Fairly, things do take a period of time to work, with the players organically finding their collective feet and growing together. But, if you can't even make an impression against an absolutely awful Wolves side, at home - a Wolves side who look dead certs to be fighting to stay in the division - you are starting so far behind the proverbial line that even the best of what the system with these personnel is supposed to provide, mightn't be worth the batterings it took to get them up to any kind of par. Fitness may also be factored, but the questions around: is the final product worth the grief? Still remain.
And I said this so many times: we're going to run Casemiro into the ground by November if we don't improve emphatically when it comes to controlling games and preventing them from being these wild, back and forth affairs.
The midfield has no connective tissue; a player who wants to link the play and thread the ball time and time and time again to others in red - the plan with all this verticality is getting the ball from A to C as quickly as possible, but if you're not able to control "B" as and when you want, you're creating a rod for your own back and a very chaotic and exhausting style of play.

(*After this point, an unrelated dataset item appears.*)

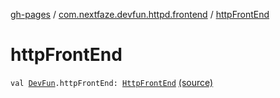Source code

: [gh-pages](../index.md) / [com.nextfaze.devfun.httpd.frontend](index.md) / [httpFrontEnd](.)

# httpFrontEnd

`val `[`DevFun`](../com.nextfaze.devfun.core/-dev-fun/index.md)`.httpFrontEnd: `[`HttpFrontEnd`](-http-front-end/index.md) [(source)](https://github.com/NextFaze/dev-fun/tree/master/devfun-httpd-frontend/src/main/java/com/nextfaze/devfun/httpd/frontend/FrontEnd.kt#L23)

Mount is getting a lot of stick, like he's the problem, but the reality is Bruno isn't a central midfielder either, so it's not one will thrive whilst the other lacks; instead we have two players who do their best work going forward from the top-end of central midfield, not working deeper into the central areas securing and settling play before then being progressive. I am not convinced you can bridge that because you're working away from the natural instincts of players and when the pressure is on, it's only natural to revert to type. Problem is, that pressure shouldn't be on against a side like Wolves - the top 10 teams in the league? Sure, but it's a bad sign against relegation fodder.
We can talk about what's supposed to happen in terms of support from inversion to flank Casemiro, but if we lose the ball so rapidly as we did today, that midfield adjustment doesn't even have enough time to form, let alone be settled and effective - what we saw today is what many of us have spoken about, and that's: the players high up the pitch using the ball poorly, losing it, and leaving Casemiro in no-mans land with far too much space to cover by himself.
ETH isn't Van Gaal, and he's likely to stick with this for quite some time yet. Ultimately it would be fantastic if he's proven right in doing so, but I think the opposite is going to happen and we're going to face some adversity or hammering(s) that force change. Why? because controlling games is far too difficult for the players we have. Perhaps we get a midfielder or two in with the qualities needed to control games, but if they're then utilised, doesn't it mark the end of this project anyway? I think ultimately, one will assume the AM and the other will go to the flank with whoever comes in taking over those #8 CM/AM duties whilst being the connector this midfield sorely lacks.